「私の手には電気棒(スタンガンの一種)が握られていた。私から拷問を受けた男性は悲鳴を上げた。4時間にわたって公安職員(警察官)4人から電気拷問を受け、足で踏まれたその男性はついに口を開いた。自分は朝鮮人であり、どうか朝鮮(北朝鮮)には送り返さないでほしいと」
1日午後、ソウル市鍾路区孝子洞の中国大使館前で会った1人の男性は泣きながら語った。黒い公安の制服を着た男性は、1995年8月から2002年4月まで、中国遼寧省瀋陽市和平分局西塔派出所の公安職員を務めていた朝鮮族(朝鮮系中国人)の李奎浩(イ・ギュホ)さん(41)=写真=。

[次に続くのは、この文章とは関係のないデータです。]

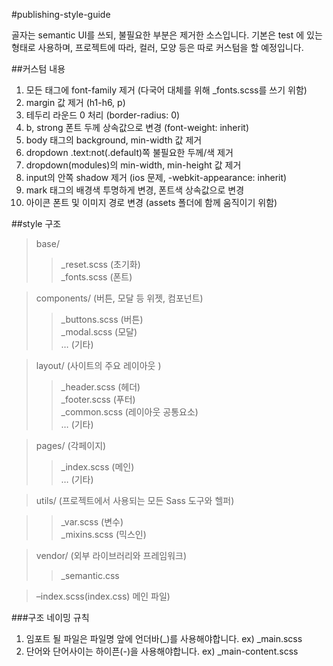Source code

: #publishing-style-guide

골자는 semantic UI를 쓰되, 불필요한 부분은 제거한 소스입니다.
기본은 test 에 있는 형태로 사용하며, 프로젝트에 따라, 컬러, 모양 등은 따로 커스텀을 할 예정입니다.


##커스텀 내용
1. 모든 태그에 font-family 제거 (다국어 대체를 위해 _fonts.scss를 쓰기 위함)
2. margin 값 제거 (h1-h6, p)
3. 테두리 라운드 0 처리 (border-radius: 0)
4. b, strong 폰트 두께 상속값으로 변경 (font-weight: inherit)
5. body 태그의 background, min-width 값 제거
6. dropdown .text:not(.default)쪽 불필요한 두께/색 제거
7. dropdown(modules)의 min-width, min-height 값 제거
8. input의 안쪽 shadow 제거 (ios 문제, -webkit-appearance: inherit)
9. mark 태그의 배경색 투명하게 변경, 폰트색 상속값으로 변경
10. 아이콘 폰트 및 이미지 경로 변경 (assets 폴더에 함께 움직이기 위함)


##style 구조
> base/
>> _reset.scss  (초기화)  <br>
>> _fonts.scss  (폰트)<br> 

> components/ (버튼, 모달 등 위젯, 컴포넌트)
>> _buttons.scss (버튼)<br>
>> _modal.scss (모달)<br>
>> …             (기타)

>layout/  (사이트의 주요 레이아웃 )<br>
>>_header.scss      (헤더)<br>
>>_footer.scss      (푸터)<br>
>>_common.scss   (레이아웃 공통요소)<br>
>> …                    (기타)

> pages/ (각페이지)
>> _index.scss   (메인)<br>
>> …             (기타)

> utils/ (프로젝트에서 사용되는 모든 Sass 도구와 헬퍼)

>>_var.scss   (변수)<br>
>>_mixins.scss      (믹스인)

> vendor/ (외부 라이브러리와 프레임워크)
>> _semantic.css

>–index.scss(index.css)  메인 파일) 

###구조 네이밍 규칙
1. 임포트 될 파일은 파일명 앞에 언더바(_)를 사용해야합니다. ex) _main.scss
1. 단어와 단어사이는 하이픈(-)을 사용해야합니다. ex) _main-content.scss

当時の職員番号は「106710」。派出所があった西塔地域は「コリア・タウン」と呼ばれるほど朝鮮族が集まっており、脱北者も多かった。
李さんは派出所に勤務当時、中国人3人と脱北者1人に電気拷問を行ったと告白した。李さんは自分を「罪人」と呼んだ。
1996年12月、李さんはあるレストランに不審な従業員がいるとの情報で調査に乗り出した。30代後半の男性従業員は、身分証を持たず、いかなる質問にも黙して答えなかった。瀋陽市公安局は当時、脱北者を検挙すれば、勤務評価でボーナス点を与えていた。李さんは同僚3人と共に、男性従業員を派出所内部の部屋に連れていった。中国語が全く分からない男性は、脱北者だということは確実だった。
李さんは男性の服を脱がせ、手足、腹、顔など全身を長さ40センチの電気棒で殴った。電気棒には高圧電流が流れ、使用すると「パン」という音とともにスパークした。男性は電気棒が体に当たると悲鳴を上げた。
李さんら公安職員4人は、男性を取り囲んで、一斉に足で踏みつけた。4時間にわたって拷問を受けた男性は、朝鮮語で「どうか殴らないでください。私は朝鮮人です。どうか朝鮮には送り返さないでください。助けてください」と話した。